:: MATERIALS PROVIDED ::

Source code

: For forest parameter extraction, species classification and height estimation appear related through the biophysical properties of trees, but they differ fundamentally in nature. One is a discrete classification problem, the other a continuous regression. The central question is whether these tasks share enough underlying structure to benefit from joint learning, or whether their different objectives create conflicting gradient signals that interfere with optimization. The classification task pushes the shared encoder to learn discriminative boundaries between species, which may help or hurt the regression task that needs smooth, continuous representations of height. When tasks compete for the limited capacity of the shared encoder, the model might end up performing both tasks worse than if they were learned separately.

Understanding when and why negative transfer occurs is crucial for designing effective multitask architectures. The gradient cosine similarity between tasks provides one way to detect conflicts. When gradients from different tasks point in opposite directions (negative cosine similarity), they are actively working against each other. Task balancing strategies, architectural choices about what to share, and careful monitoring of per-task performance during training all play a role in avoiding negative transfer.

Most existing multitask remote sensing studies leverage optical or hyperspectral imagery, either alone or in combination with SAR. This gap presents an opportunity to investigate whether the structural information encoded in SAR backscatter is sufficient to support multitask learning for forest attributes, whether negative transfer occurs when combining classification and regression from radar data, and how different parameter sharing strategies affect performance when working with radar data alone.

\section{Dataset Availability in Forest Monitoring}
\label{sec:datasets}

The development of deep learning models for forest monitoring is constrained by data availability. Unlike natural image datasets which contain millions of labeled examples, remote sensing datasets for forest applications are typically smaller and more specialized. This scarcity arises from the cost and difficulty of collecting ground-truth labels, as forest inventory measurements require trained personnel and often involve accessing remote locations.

:::

> _TASK DETAILS_
From the first line of the material above down to the line with "were learned separately.", output each line exactly; include both of those lines and add no others.

> _TASK RESULT_
Source code

: For forest parameter extraction, species classification and height estimation appear related through the biophysical properties of trees, but they differ fundamentally in nature. One is a discrete classification problem, the other a continuous regression. The central question is whether these tasks share enough underlying structure to benefit from joint learning, or whether their different objectives create conflicting gradient signals that interfere with optimization. The classification task pushes the shared encoder to learn discriminative boundaries between species, which may help or hurt the regression task that needs smooth, continuous representations of height. When tasks compete for the limited capacity of the shared encoder, the model might end up performing both tasks worse than if they were learned separately.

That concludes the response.